We got a 5 week old pup on Saturday. Mom abandoned them and the woman who had them didn't want to deal with them anymore. She told her friend to either give them away or she'd take them swimming. :grump:

So now we have Boojah, a pup who is 3/4ths Border Collie and 1/4 Blue Heeler. And tonight I was petting her and found 5 ticks. I was told that they had fleas and ticks when I got her, but didn't see any. I've checked all of my critters and kids and no more ticks. 

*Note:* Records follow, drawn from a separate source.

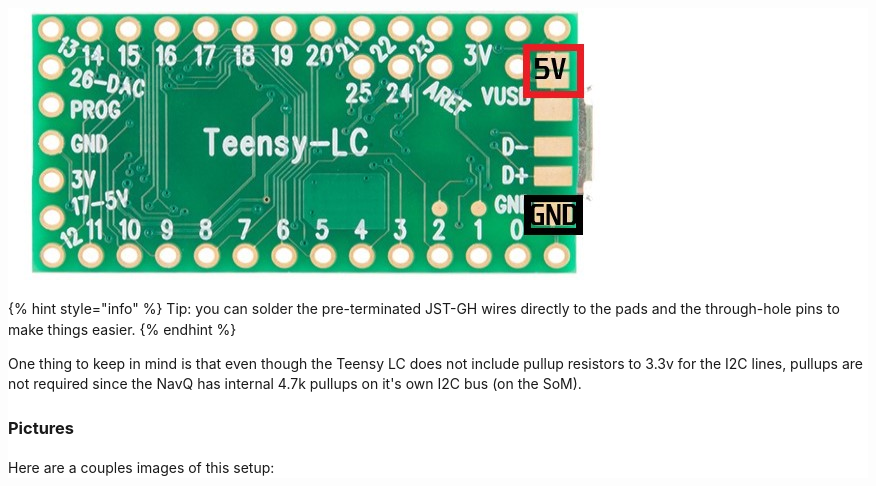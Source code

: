 ![](../../../.gitbook/assets/teensy-bottom.jpg)

{% hint style="info" %}
Tip: you can solder the pre-terminated JST-GH wires directly to the pads and the through-hole pins to make things easier.
{% endhint %}

One thing to keep in mind is that even though the Teensy LC does not include pullup resistors to 3.3v for the I2C lines, pullups are not required since the NavQ has internal 4.7k pullups on it's own I2C bus \(on the SoM\).

### Pictures

Here are a couples images of this setup:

The older two dogs have Frontline, so I knew they'd be OK, but Boo is too young to have it. Is there anything I can give her or put on her to keep the fleas and ticks away? 

Thanks!
Tonya


----------



## Windy_jem (Feb 19, 2006)

Keep picking the ticks off then give him a bath in Selsun Blue shampoo to get rid of the fleas,
He sure is CUTE!


----------



## Ravenlost (Jul 20, 2004)

Dawn Dish Detergent in the bath will keep fleas off her too (and it's cheaper than Selsun Blue).

She sure is a cutie!


----------



## brody (Feb 19, 2009)

picking them off is safest for young puppies for ticks

fleas do drown so any mild shampoo and a couple of baths should get the adults off - obviously you'll have to repeat regularly to keep killing the adults til the vet says he's old enough to treat


----------



## Maura (Jun 6, 2004)

At five weeks old, the puppy needs to be socialized with other dogs and/or puppies. Is he an only child? If he is, try to make dates for him to be with grown dogs with a maternal streak. I wouldn't use Selson Blue.


----------



## RiverPines (Dec 12, 2006)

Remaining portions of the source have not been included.